> TASK TO COMPLETE:
Which lines in the data below contain the string "something"? Show each one.

== Segment start ==

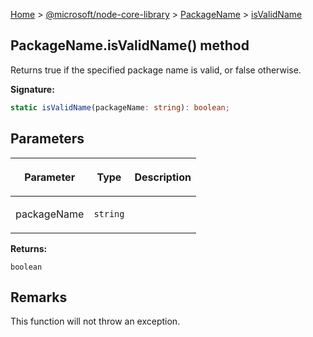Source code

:[Home](./index) &gt; [@microsoft/node-core-library](./node-core-library.md) &gt; [PackageName](./node-core-library.packagename.md) &gt; [isValidName](./node-core-library.packagename.isvalidname.md)

## PackageName.isValidName() method

Returns true if the specified package name is valid, or false otherwise.

<b>Signature:</b>

```typescript
static isValidName(packageName: string): boolean;
```

## Parameters

|  <p>Parameter</p> | <p>Type</p> | <p>Description</p> |
|  --- | --- | --- |
|  <p>packageName</p> | <p>`string`</p> |  |

<b>Returns:</b>

`boolean`

## Remarks

This function will not throw an exception.

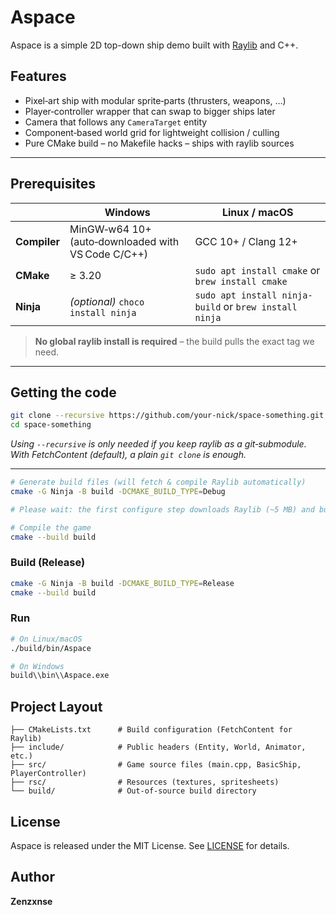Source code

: # Aspace

Aspace is a simple 2D top-down ship demo built with [Raylib](https://raylib.com/) and C++.

## Features

* Pixel‑art ship with modular sprite‑parts (thrusters, weapons, …)
* Player‑controller wrapper that can swap to bigger ships later
* Camera that follows any `CameraTarget` entity
* Component‑based world grid for lightweight collision / culling
* Pure CMake build – no Makefile hacks – ships with raylib sources

---

## Prerequisites

|               | Windows                         | Linux / macOS                    |
|---------------|---------------------------------|----------------------------------|
| **Compiler**  | MinGW‑w64 10+ (auto‑downloaded with VS Code C/C++) | GCC 10+ / Clang 12+ |
| **CMake**     | ≥ 3.20                          | `sudo apt install cmake` or `brew install cmake` |
| **Ninja**     | *(optional)* `choco install ninja`  | `sudo apt install ninja-build` or `brew install ninja` |

> **No global raylib install is required** – the build pulls the exact tag we need.

---

## Getting the code

```bash
git clone --recursive https://github.com/your‑nick/space‑something.git
cd space‑something
```

*Using `--recursive` is only needed if you keep raylib as a git‑submodule.
With FetchContent (default), a plain `git clone` is enough.*

---

```bash
# Generate build files (will fetch & compile Raylib automatically)
cmake -G Ninja -B build -DCMAKE_BUILD_TYPE=Debug

# Please wait: the first configure step downloads Raylib (~5 MB) and builds it.

# Compile the game
cmake --build build
```

### Build (Release)

```bash
cmake -G Ninja -B build -DCMAKE_BUILD_TYPE=Release
cmake --build build
```

### Run

```bash
# On Linux/macOS
./build/bin/Aspace

# On Windows
build\\bin\\Aspace.exe
```

## Project Layout

```
├── CMakeLists.txt      # Build configuration (FetchContent for Raylib)
├── include/            # Public headers (Entity, World, Animator, etc.)
├── src/                # Game source files (main.cpp, BasicShip, PlayerController)
├── rsc/                # Resources (textures, spritesheets)
└── build/              # Out‑of‑source build directory
```

## License

Aspace is released under the MIT License. See [LICENSE](LICENSE) for details.

## Author

**Zenzxnse**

== Segment end ==

> EXERCISE OUTPUT:
git clone --recursive https://github.com/your‑nick/space‑something.git
cd space‑something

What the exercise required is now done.